Sheikh Jarrah: Israeli settlers seize, fence off piece of land from Palestinian family

Settlers seized and fenced off a small patch of land belonging to the Salem family in the presence of Israeli police and the deputy mayor of Jerusalem municipality.
3 min read
West Bank
21 January, 2022
Some 28 Palestinian families in Sheikh Jarrah face expulsion [Getty]

Israeli settlers seized and fenced off a piece of land in occupied East Jerusalem’s Sheikh Jarrah neighbourhood on Friday, local sources told The New Arab.

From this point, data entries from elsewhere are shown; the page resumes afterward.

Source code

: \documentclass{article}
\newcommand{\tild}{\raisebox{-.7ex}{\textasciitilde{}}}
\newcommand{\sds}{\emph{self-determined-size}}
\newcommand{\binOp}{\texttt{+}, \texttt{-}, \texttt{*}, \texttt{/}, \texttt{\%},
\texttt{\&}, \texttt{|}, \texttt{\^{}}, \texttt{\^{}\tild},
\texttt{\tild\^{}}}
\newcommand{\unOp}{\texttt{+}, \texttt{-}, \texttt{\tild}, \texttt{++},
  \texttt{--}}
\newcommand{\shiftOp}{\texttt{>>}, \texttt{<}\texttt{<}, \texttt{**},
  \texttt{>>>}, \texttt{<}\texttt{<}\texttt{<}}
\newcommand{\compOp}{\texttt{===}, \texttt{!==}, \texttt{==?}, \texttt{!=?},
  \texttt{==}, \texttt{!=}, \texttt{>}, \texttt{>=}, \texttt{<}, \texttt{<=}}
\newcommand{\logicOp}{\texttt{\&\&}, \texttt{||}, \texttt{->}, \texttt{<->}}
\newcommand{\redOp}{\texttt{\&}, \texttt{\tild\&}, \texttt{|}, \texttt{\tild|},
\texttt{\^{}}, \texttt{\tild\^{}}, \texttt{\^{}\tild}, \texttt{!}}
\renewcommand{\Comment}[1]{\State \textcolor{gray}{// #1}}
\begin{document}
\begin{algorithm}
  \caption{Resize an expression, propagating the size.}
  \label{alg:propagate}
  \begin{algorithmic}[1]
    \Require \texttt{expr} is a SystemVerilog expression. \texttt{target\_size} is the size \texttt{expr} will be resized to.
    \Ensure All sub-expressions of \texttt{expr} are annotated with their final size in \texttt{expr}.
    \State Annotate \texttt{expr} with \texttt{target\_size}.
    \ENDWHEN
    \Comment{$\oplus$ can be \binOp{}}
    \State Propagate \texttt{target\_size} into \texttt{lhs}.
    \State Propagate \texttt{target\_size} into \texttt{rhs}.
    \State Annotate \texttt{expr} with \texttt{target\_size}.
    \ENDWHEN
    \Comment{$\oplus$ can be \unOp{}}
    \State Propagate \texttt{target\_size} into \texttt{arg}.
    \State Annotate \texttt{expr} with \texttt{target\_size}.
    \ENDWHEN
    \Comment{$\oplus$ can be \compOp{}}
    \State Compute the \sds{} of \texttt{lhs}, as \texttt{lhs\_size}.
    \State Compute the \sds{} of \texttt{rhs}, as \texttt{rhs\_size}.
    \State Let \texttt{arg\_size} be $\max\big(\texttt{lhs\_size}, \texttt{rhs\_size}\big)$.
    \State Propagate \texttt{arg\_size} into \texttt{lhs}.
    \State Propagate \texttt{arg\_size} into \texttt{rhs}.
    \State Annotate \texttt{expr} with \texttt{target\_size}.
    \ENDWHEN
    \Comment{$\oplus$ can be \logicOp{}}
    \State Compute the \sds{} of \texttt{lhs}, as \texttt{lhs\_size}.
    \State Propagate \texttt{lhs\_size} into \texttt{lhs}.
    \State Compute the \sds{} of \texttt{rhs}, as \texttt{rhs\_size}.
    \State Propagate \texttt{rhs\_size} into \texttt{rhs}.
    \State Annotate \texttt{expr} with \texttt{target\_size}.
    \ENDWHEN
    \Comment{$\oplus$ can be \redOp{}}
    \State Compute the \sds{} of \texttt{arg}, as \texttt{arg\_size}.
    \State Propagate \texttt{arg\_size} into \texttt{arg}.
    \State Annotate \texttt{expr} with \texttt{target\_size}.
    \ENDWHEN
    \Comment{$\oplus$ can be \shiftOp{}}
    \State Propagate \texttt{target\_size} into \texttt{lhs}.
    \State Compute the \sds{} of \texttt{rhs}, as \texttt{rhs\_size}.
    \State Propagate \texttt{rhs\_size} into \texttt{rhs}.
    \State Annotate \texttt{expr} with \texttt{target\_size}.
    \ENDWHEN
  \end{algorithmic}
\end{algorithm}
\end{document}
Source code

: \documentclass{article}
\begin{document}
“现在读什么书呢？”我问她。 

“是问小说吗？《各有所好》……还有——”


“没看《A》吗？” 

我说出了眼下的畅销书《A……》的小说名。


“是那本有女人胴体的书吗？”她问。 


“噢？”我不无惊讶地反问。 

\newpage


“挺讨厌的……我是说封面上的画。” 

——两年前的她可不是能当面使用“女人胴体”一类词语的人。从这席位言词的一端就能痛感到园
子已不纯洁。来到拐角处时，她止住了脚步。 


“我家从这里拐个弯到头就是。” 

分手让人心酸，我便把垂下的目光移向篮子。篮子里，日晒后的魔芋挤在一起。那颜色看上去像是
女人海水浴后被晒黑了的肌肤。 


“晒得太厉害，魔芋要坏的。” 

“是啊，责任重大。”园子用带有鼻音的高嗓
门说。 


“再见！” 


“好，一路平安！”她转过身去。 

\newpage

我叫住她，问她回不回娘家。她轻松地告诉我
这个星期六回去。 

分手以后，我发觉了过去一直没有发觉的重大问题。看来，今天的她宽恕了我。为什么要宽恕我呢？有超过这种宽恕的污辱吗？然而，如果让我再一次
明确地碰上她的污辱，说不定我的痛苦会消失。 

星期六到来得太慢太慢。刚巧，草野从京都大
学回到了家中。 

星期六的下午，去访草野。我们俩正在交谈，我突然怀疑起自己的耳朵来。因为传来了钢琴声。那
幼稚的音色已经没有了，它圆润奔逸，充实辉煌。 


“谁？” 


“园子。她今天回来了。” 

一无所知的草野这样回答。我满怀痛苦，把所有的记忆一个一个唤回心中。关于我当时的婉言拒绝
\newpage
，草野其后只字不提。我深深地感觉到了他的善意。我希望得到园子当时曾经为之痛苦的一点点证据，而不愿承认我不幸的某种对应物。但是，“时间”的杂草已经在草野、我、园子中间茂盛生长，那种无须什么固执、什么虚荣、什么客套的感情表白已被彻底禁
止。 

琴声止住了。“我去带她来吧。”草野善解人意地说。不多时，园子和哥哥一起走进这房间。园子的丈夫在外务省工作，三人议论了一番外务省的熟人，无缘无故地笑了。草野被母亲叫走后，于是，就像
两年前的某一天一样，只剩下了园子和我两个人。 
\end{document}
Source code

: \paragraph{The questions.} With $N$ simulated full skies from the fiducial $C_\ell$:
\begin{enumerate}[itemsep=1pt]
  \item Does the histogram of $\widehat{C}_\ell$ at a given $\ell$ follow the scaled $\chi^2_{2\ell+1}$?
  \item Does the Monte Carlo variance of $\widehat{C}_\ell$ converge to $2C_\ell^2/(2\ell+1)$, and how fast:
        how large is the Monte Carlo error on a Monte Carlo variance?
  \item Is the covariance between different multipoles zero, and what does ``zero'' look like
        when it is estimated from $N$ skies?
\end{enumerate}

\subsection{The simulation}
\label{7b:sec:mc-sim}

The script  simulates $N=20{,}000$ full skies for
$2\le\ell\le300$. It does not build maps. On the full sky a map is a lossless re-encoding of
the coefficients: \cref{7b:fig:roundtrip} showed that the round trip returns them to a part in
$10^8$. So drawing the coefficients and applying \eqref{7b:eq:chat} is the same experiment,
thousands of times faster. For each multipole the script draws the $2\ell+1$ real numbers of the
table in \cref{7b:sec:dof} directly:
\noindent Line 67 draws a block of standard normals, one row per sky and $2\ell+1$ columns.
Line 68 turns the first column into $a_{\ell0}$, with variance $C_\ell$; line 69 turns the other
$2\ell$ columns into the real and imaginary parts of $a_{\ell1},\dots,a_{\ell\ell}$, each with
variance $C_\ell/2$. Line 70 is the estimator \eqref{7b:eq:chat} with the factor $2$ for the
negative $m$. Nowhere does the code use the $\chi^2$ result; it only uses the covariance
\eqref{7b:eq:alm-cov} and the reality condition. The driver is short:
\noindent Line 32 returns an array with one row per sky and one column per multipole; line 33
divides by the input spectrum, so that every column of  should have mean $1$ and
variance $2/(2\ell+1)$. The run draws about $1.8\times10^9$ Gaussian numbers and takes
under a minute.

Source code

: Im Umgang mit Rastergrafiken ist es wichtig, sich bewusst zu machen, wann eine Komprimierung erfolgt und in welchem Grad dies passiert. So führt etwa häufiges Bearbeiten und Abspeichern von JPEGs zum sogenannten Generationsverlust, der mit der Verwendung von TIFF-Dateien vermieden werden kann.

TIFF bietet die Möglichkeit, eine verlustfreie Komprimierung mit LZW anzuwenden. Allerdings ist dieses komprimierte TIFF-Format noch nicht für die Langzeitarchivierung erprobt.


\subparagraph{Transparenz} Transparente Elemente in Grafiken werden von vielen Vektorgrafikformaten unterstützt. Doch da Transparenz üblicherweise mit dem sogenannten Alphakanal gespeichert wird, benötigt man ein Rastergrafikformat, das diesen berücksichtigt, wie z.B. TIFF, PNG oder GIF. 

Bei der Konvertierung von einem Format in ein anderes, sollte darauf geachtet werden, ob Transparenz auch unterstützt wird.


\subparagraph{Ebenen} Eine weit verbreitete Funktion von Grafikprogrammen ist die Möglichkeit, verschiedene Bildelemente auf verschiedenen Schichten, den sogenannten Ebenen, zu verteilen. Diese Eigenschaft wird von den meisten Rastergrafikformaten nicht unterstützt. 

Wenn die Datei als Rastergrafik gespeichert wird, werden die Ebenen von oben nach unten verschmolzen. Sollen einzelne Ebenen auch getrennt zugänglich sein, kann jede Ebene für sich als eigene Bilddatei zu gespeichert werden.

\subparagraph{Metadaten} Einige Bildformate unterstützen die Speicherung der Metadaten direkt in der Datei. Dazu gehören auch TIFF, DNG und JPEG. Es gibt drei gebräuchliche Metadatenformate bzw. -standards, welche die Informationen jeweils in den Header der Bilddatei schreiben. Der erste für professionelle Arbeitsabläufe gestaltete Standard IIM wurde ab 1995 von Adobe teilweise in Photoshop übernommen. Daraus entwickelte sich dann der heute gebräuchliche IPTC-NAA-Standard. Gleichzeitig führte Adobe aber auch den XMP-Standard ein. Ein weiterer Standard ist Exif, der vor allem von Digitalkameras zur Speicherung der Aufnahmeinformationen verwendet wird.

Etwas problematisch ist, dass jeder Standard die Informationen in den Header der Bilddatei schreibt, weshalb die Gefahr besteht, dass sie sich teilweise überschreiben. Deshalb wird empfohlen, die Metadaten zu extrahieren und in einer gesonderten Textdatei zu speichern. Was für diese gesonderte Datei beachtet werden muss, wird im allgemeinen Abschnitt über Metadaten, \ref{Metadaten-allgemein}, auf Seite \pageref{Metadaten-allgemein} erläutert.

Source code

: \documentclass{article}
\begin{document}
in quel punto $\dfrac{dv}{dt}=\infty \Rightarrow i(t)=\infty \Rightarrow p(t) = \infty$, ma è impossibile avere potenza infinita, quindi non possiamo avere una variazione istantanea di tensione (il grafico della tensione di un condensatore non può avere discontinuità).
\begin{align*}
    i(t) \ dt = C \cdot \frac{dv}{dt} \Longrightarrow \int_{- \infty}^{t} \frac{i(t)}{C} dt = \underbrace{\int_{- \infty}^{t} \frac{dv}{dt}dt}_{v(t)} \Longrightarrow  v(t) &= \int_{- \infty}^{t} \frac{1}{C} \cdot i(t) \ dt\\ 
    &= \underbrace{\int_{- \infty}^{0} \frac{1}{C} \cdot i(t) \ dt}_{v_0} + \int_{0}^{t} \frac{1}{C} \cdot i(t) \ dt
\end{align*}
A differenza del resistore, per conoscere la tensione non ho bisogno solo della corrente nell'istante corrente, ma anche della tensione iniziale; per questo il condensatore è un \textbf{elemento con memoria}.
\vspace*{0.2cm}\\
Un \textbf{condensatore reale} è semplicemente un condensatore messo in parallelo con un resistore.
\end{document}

Settlers seized the small patch of land belonging to the Salem family in the presence of Israeli police and the deputy mayor of Jerusalem municipality, the sources said.

“Settlers arrived in the morning and brought construction materials, accompanied by the police”, Nabil El-Kurd, a member of Sheikh Jarrah’s neighborhood committee, told The New Arab.

The patch of land measures no more than 20 square metres, El-Kurd said, and is right next to the Salem family home.

El-Kurd said the settlers had pushed away members of the Salem family who tried to oppose the land seizure.

“Um Salem, the mother, tried to confront the settlers, but they violently pushed her away”, he said.

Sheikh Jarrah has witnessed a rise in tensions in the last week, following the expulsion of a Palestinian family and the demolition of their house.

Last May, attempts to expel four families from the neighborhood sparked a wave of Palestinian protests across the country, against Israeli occupation.

Israeli settlers have taken over a number of houses in the neighborhood, where tensions between them and Palestinian families remain high.

Nabil El-Kurd's children, Mohammed and Muna El-Kurd, report on events in Sheikh Jarrah, raising international awareness of Israeli state and settler violence in the neighbourhood. Settlers have taken over part of the El-Kurd family home.

El-Kurd told The New Arab the man who led the takeover of the Salem family's land is the same settler that has occupied part of his house.

Some 28 Palestinian families in Sheikh Jarrah face expulsion orders against them, based on an Israeli law that allows Jews to claim any property that had Jewish owners at any point before 1948.

The case has been raised since the 1990s by an Israeli settler organisation that claims to possess documents proving Jewish ownership of the land in the late 1800s. 

The Jordanian government provided documents in 2020 proving that it had began the transfer of the land to the Palestinian families in the 1950s, when they arrived as refugees following their expulsion by Israel from their hometowns in 1948.

In November, the Sheikh Jarrah families unanimously refused a deal offered by the Israeli court to receive a ‘protected tenants’ status for 15 years, in exchange for paying rent to the Israeli organisation.